Fluoride Action Network

Oregonians long skeptical of fluoridation

Source: The Register Guard | July 27th, 2004 | By Winston Ross
Location: United States, Oregon

Today, less than a quarter of Oregon residents drink fluoridated water. Only two other states have lower percentages of use.

Despite the fervent efforts of dentists to persuade water districts and city councils to add the substance, the chemical additive is in decline. Portland is the largest city in the United States without fluoridated water.

Some states have passed laws mandating fluoride in all public drinking water systems. In Oregon, such an effort failed to make it out of a legislative committee in 2001 and hasn’t been attempted since.

Still, dentists in some of the state’s cities remain undaunted.

In 2000, a Scappoose dentist convinced city councilors to add fluoride to the drinking water. In November 2002, citizens in Beaverton passed a measure to add fluoride to the city’s water, and two weeks later, the Tualatin Valley Water District – which covers 170,000 residents in Beaverton, Hillsboro and Aloha – decided to add the substance.

Currently, dentists in Medford are working to gather signatures to add fluoride to that city’s water, but they haven’t gotten enough support after a year and a half of trying.

Nationally, the debate has played out a thousand times since cities across America took the advice of public health officials and started pumping fluoride – a byproduct of industrial waste – into municipal water systems.

If pharmaceutical fluoride is good for the teeth, the government reckoned, so must be the fluoride created from the mining of phosphate ore – which emits fluoride as the ore is cooked for use in the phosphate fertilizer industry. Another fluoride source comes from the production of aluminum.

But some people didn’t trust the notion that this kind of fluoride ingestion had the same benefits as the stuff the dentist smears on teeth. For one thing, industrial fluoride has been shown to accompany harmful substances such as arsenic, even after it’s diluted in the water.

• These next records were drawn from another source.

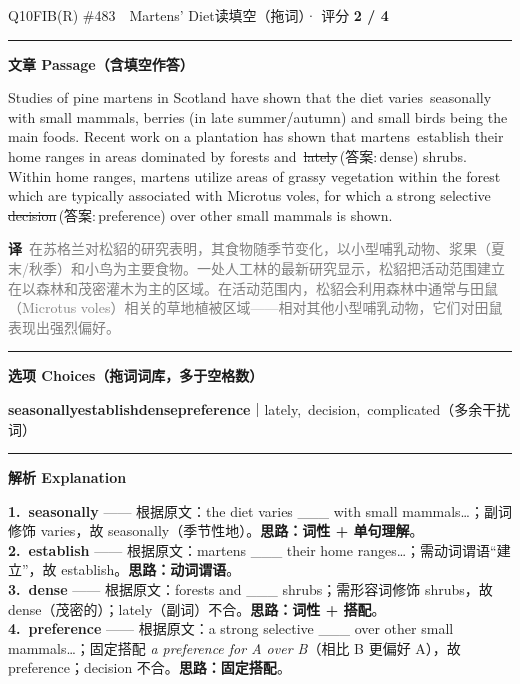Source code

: \documentclass[11pt]{article}
\newcommand{\ptesub}[1]{%
  \par\needspace{2\baselineskip}\smallskip
  {\color{cAccent}\rule[-0.2ex]{3pt}{1.05em}}\hspace{6pt}%
  {\bfseries\color{cHead}#1}\par\nopagebreak\smallskip}
\newcommand{\zh}[1]{{\footnotesize\textcolor{cNote}{\textbf{译}}\ \textcolor{gray}{#1}}}
\newcommand{\rok}[1]{{\color{cFix}\ding{51}\,#1}}                 %
\newcommand{\rno}[2]{{\color{cWrong}\ding{55}\,\sout{#1}}\,{\footnotesize\color{cFix}(答案:\,#2)}}  %
\begin{document}
\begin{qblock}{Q10\quad FIB(R) \#483\ \ Martens' Diet}{读填空（拖词）· 评分 \textcolor{cAccent}{\bfseries 2 / 4}}
\ptesub{文章 Passage（含填空作答）}
\begin{promptbox}
Studies of pine martens in Scotland have shown that the diet varies \rok{seasonally} with small mammals, berries (in late summer/autumn) and small birds being the main foods. Recent work on a plantation has shown that martens \rok{establish} their home ranges in areas dominated by forests and \rno{lately}{dense} shrubs. Within home ranges, martens utilize areas of grassy vegetation within the forest which are typically associated with Microtus voles, for which a strong selective \rno{decision}{preference} over other small mammals is shown.
\end{promptbox}
\zh{在苏格兰对松貂的研究表明，其食物随季节变化，以小型哺乳动物、浆果（夏末/秋季）和小鸟为主要食物。一处人工林的最新研究显示，松貂把活动范围建立在以森林和茂密灌木为主的区域。在活动范围内，松貂会利用森林中通常与田鼠（Microtus voles）相关的草地植被区域——相对其他小型哺乳动物，它们对田鼠表现出强烈偏好。}
\ptesub{选项 Choices（拖词词库，多于空格数）}
{\small \textbf{seasonally}\quad \textbf{establish}\quad \textbf{dense}\quad \textbf{preference}\quad ｜\quad lately,\ decision,\ complicated（多余干扰词）}
\ptesub{解析 Explanation}
\begin{notebox}\footnotesize
\textbf{1.\ seasonally} —— 根据原文：the diet varies \_\_\_ with small mammals…；副词修饰 varies，故 seasonally（季节性地）。\textbf{思路：词性 + 单句理解}。\\[2pt]
\textbf{2.\ establish} —— 根据原文：martens \_\_\_ their home ranges…；需动词谓语“建立”，故 establish。\textbf{思路：动词谓语}。\\[2pt]
\textbf{3.\ dense} —— 根据原文：forests and \_\_\_ shrubs；需形容词修饰 shrubs，故 dense（茂密的）；lately（副词）不合。\textbf{思路：词性 + 搭配}。\\[2pt]
\textbf{4.\ preference} —— 根据原文：a strong selective \_\_\_ over other small mammals…；固定搭配 \emph{a preference for A over B}（相比 B 更偏好 A），故 preference；decision 不合。\textbf{思路：固定搭配}。
\end{notebox}
\end{qblock}
\end{document}
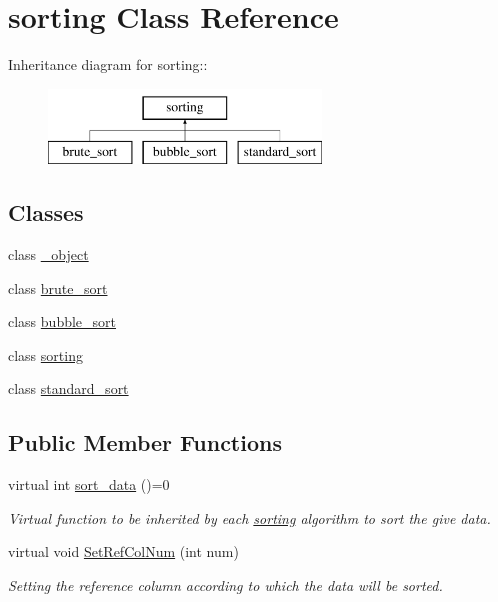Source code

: \hypertarget{classsorting}{
\section{sorting Class Reference}
\label{df/d42/classsorting}
}
Inheritance diagram for sorting::\begin{figure}[H]
\begin{center}
\leavevmode
\includegraphics[height=2cm]{df/d42/classsorting}
\end{center}
\end{figure}
\subsection*{Classes}
\begin{DoxyCompactItemize}
\item 
class \hyperlink{classsorting_1_1__object}{\_\-object}
\item 
class \hyperlink{classsorting_1_1brute__sort}{brute\_\-sort}
\item 
class \hyperlink{classsorting_1_1bubble__sort}{bubble\_\-sort}
\item 
class \hyperlink{classsorting_1_1sorting}{sorting}
\item 
class \hyperlink{classsorting_1_1standard__sort}{standard\_\-sort}
\end{DoxyCompactItemize}
\subsection*{Public Member Functions}
\begin{DoxyCompactItemize}
\item 
\hypertarget{classsorting_a94c4b729732743299f3dcd2505312381}{
virtual int \hyperlink{classsorting_a94c4b729732743299f3dcd2505312381}{sort\_\-data} ()=0}
\label{df/d42/classsorting_a94c4b729732743299f3dcd2505312381}

\begin{DoxyCompactList}\small\item\em Virtual function to be inherited by each \hyperlink{classsorting}{sorting} algorithm to sort the give data. \item\end{DoxyCompactList}\item 
\hypertarget{classsorting_aee6e7f2f0ea31873c500e0692e4fc00c}{
virtual void \hyperlink{classsorting_aee6e7f2f0ea31873c500e0692e4fc00c}{SetRefColNum} (int num)}
\label{df/d42/classsorting_aee6e7f2f0ea31873c500e0692e4fc00c}

\begin{DoxyCompactList}\small\item\em Setting the reference column according to which the data will be sorted. \item\end{DoxyCompactList}\end{DoxyCompactItemize}
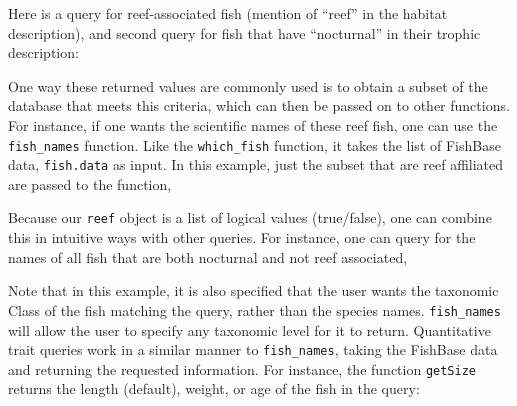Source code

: Here is a query for reef-associated fish (mention of ``reef'' in the
habitat description), and second query for fish that have ``nocturnal''
in their trophic description:

\begin{Shaded}
\begin{Highlighting}[]
\NormalTok{(}\NormalTok{, }
\NormalTok{(}\NormalTok{, }
\end{Highlighting}
\end{Shaded}
One way these returned values are commonly used is to obtain a subset of
the database that meets this criteria, which can then be passed on to
other functions. For instance, if one wants the scientific names of
these reef fish, one can use the \texttt{fish\_names} function. Like the
\texttt{which\_fish} function, it takes the list of FishBase data,
\texttt{fish.data} as input. In this example, just the subset that are
reef affiliated are passed to the function,

\begin{Shaded}
\begin{Highlighting}[]
\end{Highlighting}
\end{Shaded}
Because our \texttt{reef} object is a list of logical values
(true/false), one can combine this in intuitive ways with other queries.
For instance, one can query for the names of all fish that are both
nocturnal and not reef associated,

\begin{Shaded}
\begin{Highlighting}[]
\NormalTok{)}
\end{Highlighting}
\end{Shaded}
Note that in this example, it is also specified that the user wants the
taxonomic Class of the fish matching the query, rather than the species
names. \texttt{fish\_names} will allow the user to specify any taxonomic
level for it to return. Quantitative trait queries work in a similar
manner to \texttt{fish\_names}, taking the FishBase data and returning
the requested information. For instance, the function \texttt{getSize}
returns the length (default), weight, or age of the fish in the query:

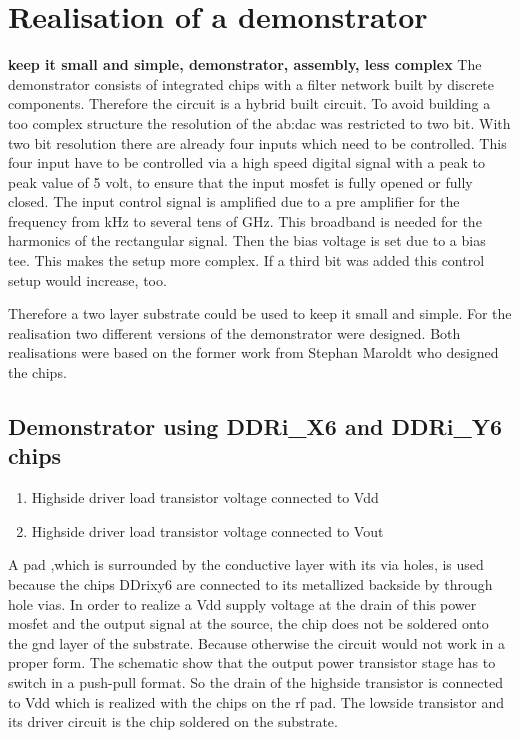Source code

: \chapter{Realisation of a demonstrator}
\textbf{keep it small and simple, demonstrator, assembly, less complex} 
The demonstrator consists of integrated chips with a filter network built by discrete components.
Therefore the circuit is a hybrid built circuit.
To avoid building a too complex structure the resolution of the \gls{ab:dac} was restricted to two bit.
With two bit resolution there are already four inputs which need to be controlled.
This four input have to be controlled via a high speed digital signal with a peak to peak value of 5 volt, to ensure that the input mosfet is fully opened or fully closed.
The input control signal is amplified due to a pre amplifier for the frequency from kHz to several tens of GHz.
This broadband is needed for the harmonics of the rectangular signal.
Then the bias voltage is set due to a bias tee.
This makes the setup more complex. 
If a third bit was added this control setup would increase, too.

Therefore a two layer substrate could be used to keep it small and simple.
For the realisation two different versions of the demonstrator were designed. 
Both realisations were based on the former work from Stephan Maroldt who designed the chips. 
\section{Demonstrator using DDRi\_X6 and DDRi\_Y6 chips}
\begin{enumerate}
	\item Highside driver load transistor voltage connected to Vdd
	\item Highside driver load transistor voltage connected to Vout
\end{enumerate}
A pad ,which is surrounded by the conductive layer with its via holes, is used because the chips DDrixy6 are connected to its metallized backside by through hole vias. In order to realize a Vdd supply voltage at the drain of this power mosfet and the output signal at the source, the chip does not be soldered onto the gnd layer of the substrate. 
Because otherwise the circuit would not work in a proper form.
The schematic show that the output power transistor stage has to switch in a push-pull format. So the drain of the highside transistor is connected to Vdd which is realized with the chips on the rf pad. The lowside transistor and its driver circuit is the chip soldered on the substrate.
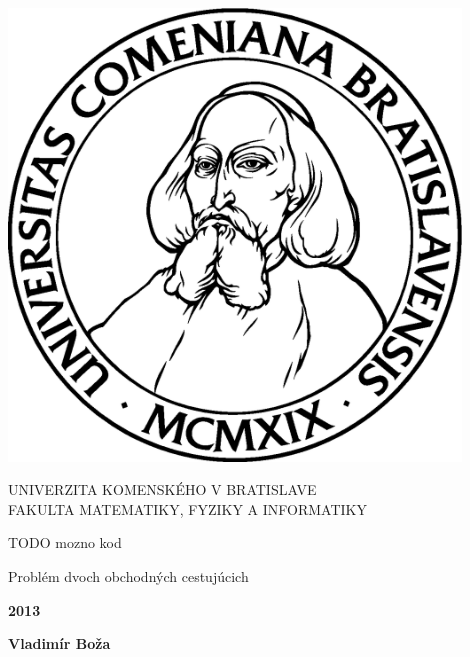 \documentclass[12pt,a4paper]{book}
\begin{document}
\thispagestyle{empty}
\begin{minipage}{0.25\textwidth}
\includegraphics[width=0.9\textwidth]{img/komlogo-new}
\end{minipage}
\begin{minipage}{0.69\textwidth}
\begin{center}
UNIVERZITA KOMENSKÉHO V BRATISLAVE \\
FAKULTA MATEMATIKY, FYZIKY A INFORMATIKY \\
\end{center}
\end{minipage}

\bigskip
TODO mozno kod

\vfill
\begin{center}
\begin{minipage}{0.8\textwidth}
\bigskip\medskip
\centerline{\LARGE\sc Problém dvoch obchodných cestujúcich}
\end{minipage}
\end{center}
\vfill
{\bf 2013}

\hfill{\bf Vladimír Boža}
\eject %
\end{document}
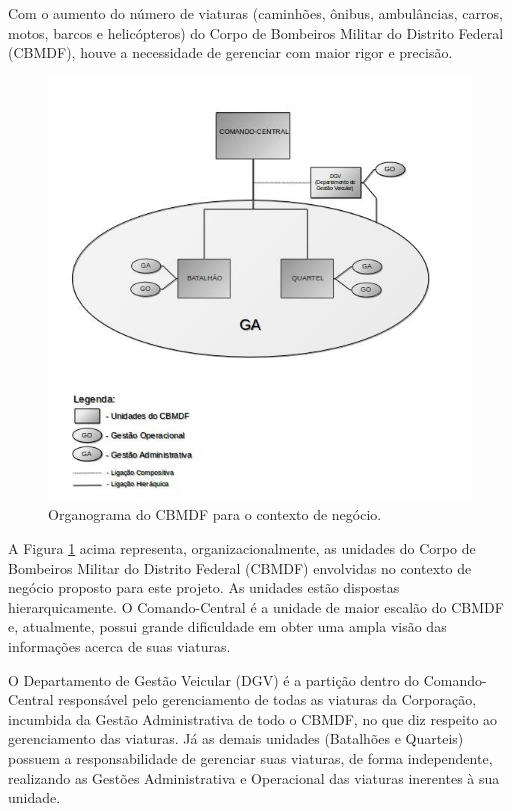   Com o aumento do número de viaturas (caminhões, ônibus, ambulâncias, carros, motos, barcos e helicópteros) do Corpo de 
  Bombeiros Militar do Distrito Federal (CBMDF), houve a necessidade de gerenciar com maior rigor e precisão.

  \begin{figure}[!htbp]
    \centering
    \includegraphics[scale=0.7, angle=0]{figuras/entendimento_negocio}
    \caption{Organograma do CBMDF para o contexto de negócio.}
    \label{entendimento_negocio}
  \end{figure}
  
  A Figura \ref{entendimento_negocio} acima representa, organizacionalmente, as unidades do Corpo de Bombeiros Militar do Distrito Federal (CBMDF)
  envolvidas no contexto de negócio proposto para este projeto. As unidades estão dispostas hierarquicamente. 
  O Comando-Central é a unidade de maior escalão do CBMDF e, atualmente, possui grande dificuldade em obter uma ampla 
  visão das informações acerca de suas viaturas.
  
  O Departamento de Gestão Veicular (DGV) é a partição dentro do Comando-Central responsável pelo gerenciamento de todas 
  as viaturas da Corporação, incumbida da Gestão Administrativa de todo o CBMDF, no que diz respeito ao gerenciamento das 
  viaturas. Já as demais unidades (Batalhões e Quarteis) possuem a responsabilidade de gerenciar suas viaturas, de forma 
  independente, realizando as Gestões Administrativa e Operacional das viaturas inerentes à sua unidade.
  
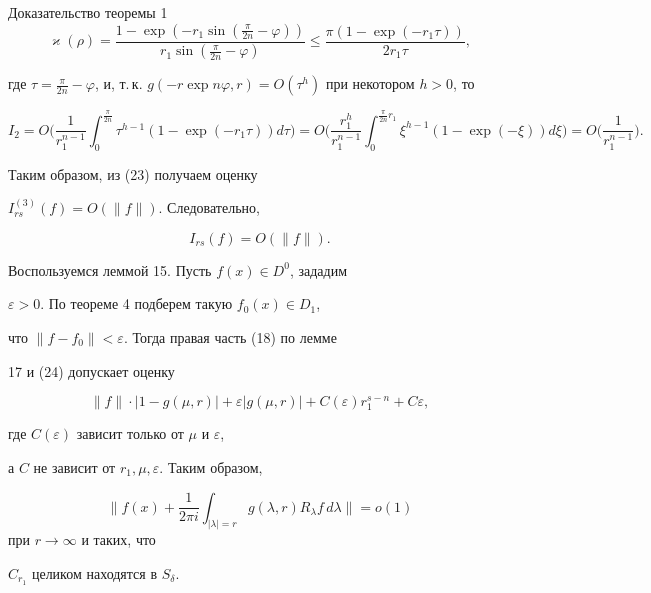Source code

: \begin{pf*}{Доказательство теоремы 1}
$$


\varkappa(\rho)= \frac {1-\exp(-r_1\sin( \frac {\pi}{2n}-\varphi))}


{r_1\sin( \frac {\pi}{2n}-\varphi)}\le \frac {\pi(1-\exp(-r_1


\tau))}{2r_1\tau},


$$


где $\tau= \frac {\pi}{2n}-\varphi$, и, т.\,к. $g(-r\exp n


\varphi,r)=O(\tau^h)$ при некотором $h>0$, то


$$


I_2=O\bigg(\frac 1{r_1^{n-1}}\int_0^{ \frac{\pi}{2n}}


\tau^{h-1}(1-\exp(-r_1\tau))d\tau\bigg)=


O\bigg(\frac {r_1^h}


{r_1^{n-1}}\int_0^{ \frac {\pi}{2n}r_1}\xi^{h-1}


(1-\exp(-\xi))d\xi\bigg)=O\bigg(\frac 1{r_1^{n-1}}\bigg).


$$


Таким образом, из (23) получаем оценку


$I_{rs}^{(3)}(f)=O(\|f\|)$. Следовательно,


\begin{equation}


I_{rs}(f)=O(\|f\|).


\end{equation}


Воспользуемся леммой 15. Пусть $f(x)\in D^0$, зададим


$\varepsilon>0$. По теореме 4 подберем такую $f_0(x)\in D_1$,


что $\|f-f_0\|<\varepsilon$. Тогда правая часть (18) по лемме


17 и (24) допускает оценку


$$


\|f\|\cdot|1-g(\mu,r)|+\varepsilon|g(\mu,r)|+C(\varepsilon)r_1^{s-n}+


C\varepsilon,


$$


где $C(\varepsilon)$ зависит только от $\mu$ и $\varepsilon$,


а $C$ не зависит от $r_1,\mu,\varepsilon$. Таким образом,


$$


\bigg\|f(x)+ \frac 1{2\pi i}\int_{|\lambda|=r}g(\lambda,r)


R_\lambda f\,d\lambda\bigg\|=o(1)


$$ при $r\to\infty$ и таких, что


$C_{r_1}$ целиком находятся в $S_\delta$.


\end{pf*}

In 2000, a union of 200 Environmental Protection Agency scientists, lawyers, engineers and other professionals called for a nationwide moratorium on the addition of fluoride to public drinking water.

The group cited studies that linked fluoride to cancer in lab rats, weakening of bone density in older Americans and a growing number of citizens suffering from fluorosis, a condition that causes yellowing of the teeth after overexposure to fluoride, said William Hirzy, a senior scientist with the EPA’s risk assessment division since 1981.

The group believes that the government is sticking to outdated theories about fluoride and ignoring new science that shows the dangers of fluoride, Hirzy said in an interview.

“What you have is the government investing its credibility – prematurely and erroneously,” he said, “and now, having done that, it’s very difficult to say, ‘You know what we said 60 years ago? It’s not really so.’ It’s amazing to me that we persist in this practice.”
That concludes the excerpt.